Most marketing budgets are misallocated to top-funnel (awareness) and bottom-funnel (conversion). Vaynerchuk claims the greatest ROI now lies in the mid-funnel—organic social content, podcasts, and communities—where brands build the trust and consideration that actually drives purchase decisions.
Instead of getting defensive when asked for metrics, social media managers must proactively educate leadership on how social works. Frame it as a strategic brand channel, show examples of success, and explain the long-term vision. When the strategy works, its value becomes self-evident and measurement questions fade.
The idea that brand is unmeasurable is a lazy excuse. Frame "brand" as a synonym for "reputation" and use health tracking tools to quantify it. To influence leadership, speak their language by presenting data and communicating the long-term payback horizons for your investment.
Data shows that adding brand marketing to a performance-driven engine can increase median ROI by 90%. The persistent tension between brand and performance stems from short-termism and the allure of easily measured clicks, creating a false dichotomy between two essential functions.
Marketing operates like venture capital, where a few massive hits, like American Express's "Member Since," generate most of the long-term value. However, it is held accountable for every penny of cost while only getting credit for a fraction of the long-term upside, creating a fundamental misalignment in how it's measured.

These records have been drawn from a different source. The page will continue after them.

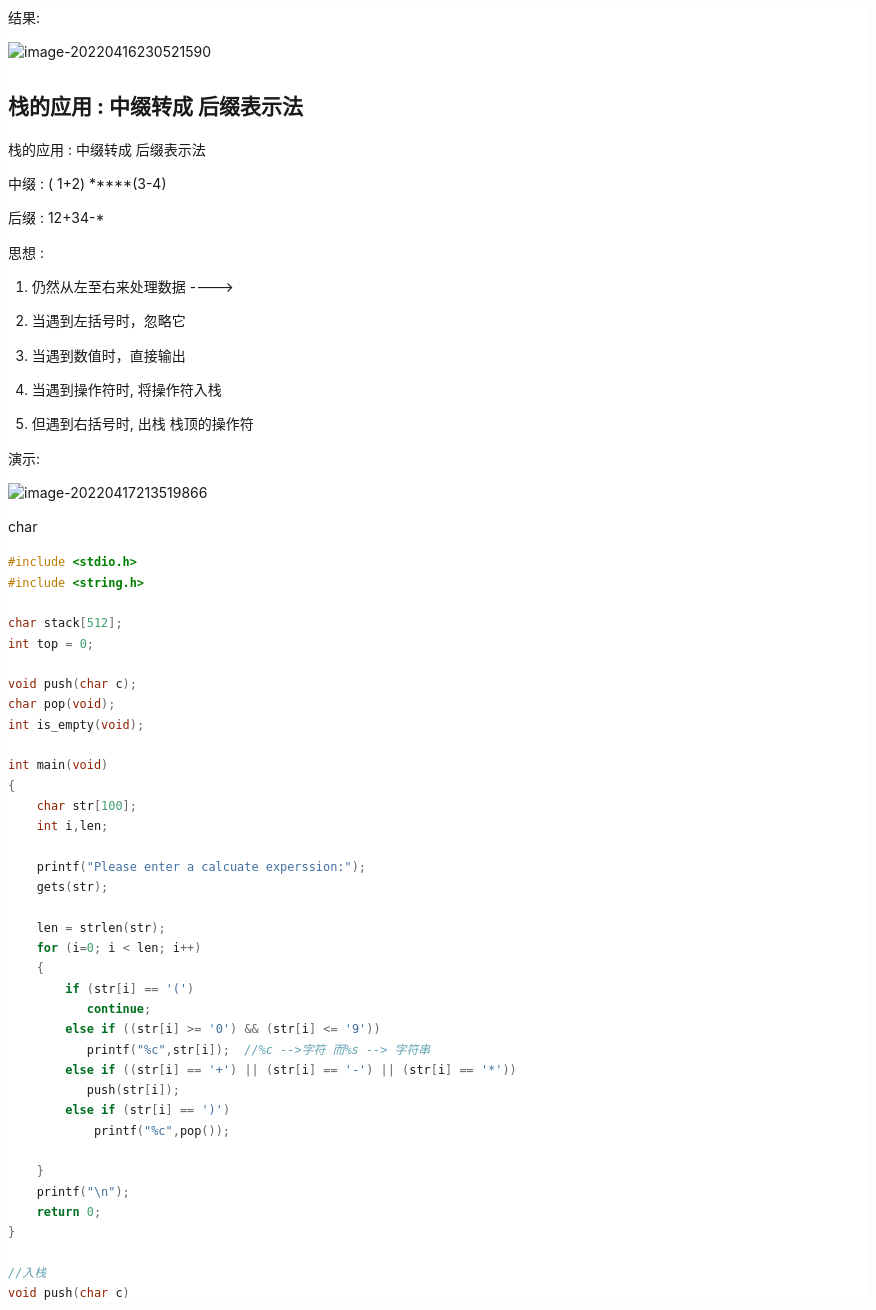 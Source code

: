  结果:

![image-20220416230521590](C:\Users\16658\AppData\Roaming\Typora\typora-user-images\image-20220416230521590.png)

## 栈的应用 : 中缀转成 后缀表示法

栈的应用 : 中缀转成 后缀表示法

中缀 : ( 1+2) *****(3-4)

后缀 :  12+34-*

思想 : 

1. 仍然从左至右来处理数据 ---->

2. 当遇到左括号时，忽略它

3. 当遇到数值时，直接输出
4. 当遇到操作符时, 将操作符入栈
5. 但遇到右括号时, 出栈 栈顶的操作符

演示: 

![image-20220417213519866](C:\Users\16658\AppData\Roaming\Typora\typora-user-images\image-20220417213519866.png)



char

```c
#include <stdio.h>
#include <string.h>

char stack[512];
int top = 0;

void push(char c);
char pop(void);
int is_empty(void);

int main(void)
{
    char str[100];
    int i,len;

    printf("Please enter a calcuate experssion:");
    gets(str);

    len = strlen(str);
    for (i=0; i < len; i++)
    {
        if (str[i] == '(')
           continue;
        else if ((str[i] >= '0') && (str[i] <= '9'))
           printf("%c",str[i]);  //%c -->字符 而%s --> 字符串
        else if ((str[i] == '+') || (str[i] == '-') || (str[i] == '*'))
           push(str[i]);   
        else if (str[i] == ')')
            printf("%c",pop());

    }
    printf("\n");
    return 0;
}

//入栈
void push(char c)
```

Marketing's value, like brand fame, compounds over time and is probabilistic. Finance departments, however, wrongly apply simple, linear math (addition, subtraction) and demand immediate ROI, killing long-term initiatives that require time to pay off.
Financial models often dismiss intangible assets like brand fame because their value is incalculable. This leads to a systemic undervaluation of marketing's long-term contributions, as any asset that cannot be neatly entered into a spreadsheet is effectively treated as having zero value by a finance-dominated culture.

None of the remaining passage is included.